▶ Aim of the task
The lines from the top of the data down to the line with "- Veillez à" should be repeated exactly, both ends included.

** Opening Records shown block **

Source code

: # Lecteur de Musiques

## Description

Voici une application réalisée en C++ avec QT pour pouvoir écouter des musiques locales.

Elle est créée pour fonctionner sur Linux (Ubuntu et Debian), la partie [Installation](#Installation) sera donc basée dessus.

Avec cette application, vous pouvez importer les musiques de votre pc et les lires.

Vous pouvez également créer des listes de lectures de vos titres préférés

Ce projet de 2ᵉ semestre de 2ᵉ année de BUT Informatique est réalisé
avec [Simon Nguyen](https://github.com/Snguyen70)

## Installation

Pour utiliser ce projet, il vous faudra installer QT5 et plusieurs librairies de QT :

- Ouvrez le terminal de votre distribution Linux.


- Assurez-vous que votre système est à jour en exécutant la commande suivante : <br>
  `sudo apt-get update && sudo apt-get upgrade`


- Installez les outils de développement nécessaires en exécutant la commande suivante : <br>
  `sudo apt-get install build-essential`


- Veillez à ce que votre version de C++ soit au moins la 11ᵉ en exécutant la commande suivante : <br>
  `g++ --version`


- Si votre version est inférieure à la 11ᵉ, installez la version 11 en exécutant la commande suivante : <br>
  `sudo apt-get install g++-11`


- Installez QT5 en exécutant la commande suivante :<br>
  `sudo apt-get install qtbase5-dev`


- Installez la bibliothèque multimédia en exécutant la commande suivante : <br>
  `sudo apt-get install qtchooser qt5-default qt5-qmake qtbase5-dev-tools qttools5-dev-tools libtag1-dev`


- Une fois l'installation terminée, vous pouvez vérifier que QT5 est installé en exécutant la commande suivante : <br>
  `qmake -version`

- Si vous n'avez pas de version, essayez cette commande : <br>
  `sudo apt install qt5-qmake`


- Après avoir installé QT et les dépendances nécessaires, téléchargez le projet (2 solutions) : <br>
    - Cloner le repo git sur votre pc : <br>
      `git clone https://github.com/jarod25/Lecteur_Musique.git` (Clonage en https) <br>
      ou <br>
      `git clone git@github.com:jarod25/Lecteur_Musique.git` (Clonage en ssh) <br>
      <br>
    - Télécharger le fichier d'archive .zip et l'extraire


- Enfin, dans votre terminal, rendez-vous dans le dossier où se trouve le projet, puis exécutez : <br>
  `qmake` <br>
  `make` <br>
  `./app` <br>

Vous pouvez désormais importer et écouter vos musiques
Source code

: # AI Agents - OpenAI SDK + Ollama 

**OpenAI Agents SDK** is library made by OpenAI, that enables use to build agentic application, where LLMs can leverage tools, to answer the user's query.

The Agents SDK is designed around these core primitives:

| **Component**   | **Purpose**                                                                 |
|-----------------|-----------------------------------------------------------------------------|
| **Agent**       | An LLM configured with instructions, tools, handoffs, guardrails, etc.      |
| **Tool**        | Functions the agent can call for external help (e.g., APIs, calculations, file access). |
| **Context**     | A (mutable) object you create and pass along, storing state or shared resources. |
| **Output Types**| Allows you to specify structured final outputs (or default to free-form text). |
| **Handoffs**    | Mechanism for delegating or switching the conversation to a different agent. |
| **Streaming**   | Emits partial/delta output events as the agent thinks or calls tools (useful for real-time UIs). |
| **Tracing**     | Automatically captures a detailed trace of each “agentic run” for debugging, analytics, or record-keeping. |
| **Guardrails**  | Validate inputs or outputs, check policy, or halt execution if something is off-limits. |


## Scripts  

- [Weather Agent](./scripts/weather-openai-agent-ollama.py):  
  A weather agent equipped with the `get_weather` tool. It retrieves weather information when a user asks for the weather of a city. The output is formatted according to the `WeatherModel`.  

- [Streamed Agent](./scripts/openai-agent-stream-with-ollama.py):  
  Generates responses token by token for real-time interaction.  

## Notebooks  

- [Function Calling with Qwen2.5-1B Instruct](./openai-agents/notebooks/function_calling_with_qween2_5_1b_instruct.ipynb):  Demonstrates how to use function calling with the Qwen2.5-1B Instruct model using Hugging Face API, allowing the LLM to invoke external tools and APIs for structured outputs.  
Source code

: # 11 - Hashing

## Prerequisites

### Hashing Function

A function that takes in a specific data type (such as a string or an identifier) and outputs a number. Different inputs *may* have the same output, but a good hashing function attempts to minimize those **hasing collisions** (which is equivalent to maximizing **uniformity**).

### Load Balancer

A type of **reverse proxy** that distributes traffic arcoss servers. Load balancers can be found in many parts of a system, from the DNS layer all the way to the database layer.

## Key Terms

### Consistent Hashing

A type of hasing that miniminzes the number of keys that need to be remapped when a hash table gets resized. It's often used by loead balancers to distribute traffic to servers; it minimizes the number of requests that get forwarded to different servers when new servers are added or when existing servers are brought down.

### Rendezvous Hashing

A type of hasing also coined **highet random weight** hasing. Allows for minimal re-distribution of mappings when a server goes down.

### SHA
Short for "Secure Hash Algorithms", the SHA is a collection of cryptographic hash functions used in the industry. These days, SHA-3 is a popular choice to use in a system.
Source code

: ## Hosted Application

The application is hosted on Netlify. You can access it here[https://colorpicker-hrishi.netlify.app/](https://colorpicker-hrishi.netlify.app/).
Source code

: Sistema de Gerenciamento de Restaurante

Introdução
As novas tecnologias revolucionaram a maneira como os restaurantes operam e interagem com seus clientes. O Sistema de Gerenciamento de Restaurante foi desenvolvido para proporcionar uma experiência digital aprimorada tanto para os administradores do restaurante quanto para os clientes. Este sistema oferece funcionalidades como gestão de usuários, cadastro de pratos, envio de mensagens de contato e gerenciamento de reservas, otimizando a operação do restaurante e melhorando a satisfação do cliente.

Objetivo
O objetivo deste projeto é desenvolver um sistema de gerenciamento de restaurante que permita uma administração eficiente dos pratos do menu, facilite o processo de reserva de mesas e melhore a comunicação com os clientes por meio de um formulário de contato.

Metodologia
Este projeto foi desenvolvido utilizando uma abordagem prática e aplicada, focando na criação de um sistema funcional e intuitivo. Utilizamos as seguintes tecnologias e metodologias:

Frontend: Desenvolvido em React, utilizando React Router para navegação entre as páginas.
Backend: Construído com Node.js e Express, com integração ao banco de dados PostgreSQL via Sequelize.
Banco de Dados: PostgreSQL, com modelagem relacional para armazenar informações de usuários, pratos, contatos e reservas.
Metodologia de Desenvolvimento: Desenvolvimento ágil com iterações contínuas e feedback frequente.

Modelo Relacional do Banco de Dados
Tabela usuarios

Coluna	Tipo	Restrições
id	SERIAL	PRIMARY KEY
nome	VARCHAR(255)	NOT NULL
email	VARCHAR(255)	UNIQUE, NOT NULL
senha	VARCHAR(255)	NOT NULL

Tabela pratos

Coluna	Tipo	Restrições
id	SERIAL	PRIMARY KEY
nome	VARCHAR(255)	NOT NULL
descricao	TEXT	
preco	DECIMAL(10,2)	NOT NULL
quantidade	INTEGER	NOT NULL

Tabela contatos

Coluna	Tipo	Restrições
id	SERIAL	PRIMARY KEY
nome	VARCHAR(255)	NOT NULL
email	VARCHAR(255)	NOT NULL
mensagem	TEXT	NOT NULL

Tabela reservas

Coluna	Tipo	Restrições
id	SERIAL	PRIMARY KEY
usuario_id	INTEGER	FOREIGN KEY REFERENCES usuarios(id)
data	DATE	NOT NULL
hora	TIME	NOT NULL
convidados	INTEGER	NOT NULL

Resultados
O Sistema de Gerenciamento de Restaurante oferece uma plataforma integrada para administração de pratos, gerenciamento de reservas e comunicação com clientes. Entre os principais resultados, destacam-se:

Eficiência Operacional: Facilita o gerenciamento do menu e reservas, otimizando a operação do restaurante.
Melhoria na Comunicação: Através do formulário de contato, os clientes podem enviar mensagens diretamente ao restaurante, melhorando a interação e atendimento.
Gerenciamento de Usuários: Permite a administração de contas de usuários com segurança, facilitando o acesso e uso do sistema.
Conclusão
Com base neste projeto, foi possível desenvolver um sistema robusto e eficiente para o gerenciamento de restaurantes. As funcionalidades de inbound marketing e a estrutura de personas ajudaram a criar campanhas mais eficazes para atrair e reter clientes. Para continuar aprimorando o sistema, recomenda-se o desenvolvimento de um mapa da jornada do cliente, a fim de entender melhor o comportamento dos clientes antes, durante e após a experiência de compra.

** Closing Records shown block **

▶ Task solution
Source code

: # Lecteur de Musiques

## Description

Voici une application réalisée en C++ avec QT pour pouvoir écouter des musiques locales.

Elle est créée pour fonctionner sur Linux (Ubuntu et Debian), la partie [Installation](#Installation) sera donc basée dessus.

Avec cette application, vous pouvez importer les musiques de votre pc et les lires.

Vous pouvez également créer des listes de lectures de vos titres préférés

Ce projet de 2ᵉ semestre de 2ᵉ année de BUT Informatique est réalisé
avec [Simon Nguyen](https://github.com/Snguyen70)

## Installation

Pour utiliser ce projet, il vous faudra installer QT5 et plusieurs librairies de QT :

- Ouvrez le terminal de votre distribution Linux.


- Assurez-vous que votre système est à jour en exécutant la commande suivante : <br>
  `sudo apt-get update && sudo apt-get upgrade`


- Installez les outils de développement nécessaires en exécutant la commande suivante : <br>
  `sudo apt-get install build-essential`


- Veillez à ce que votre version de C++ soit au moins la 11ᵉ en exécutant la commande suivante : <br>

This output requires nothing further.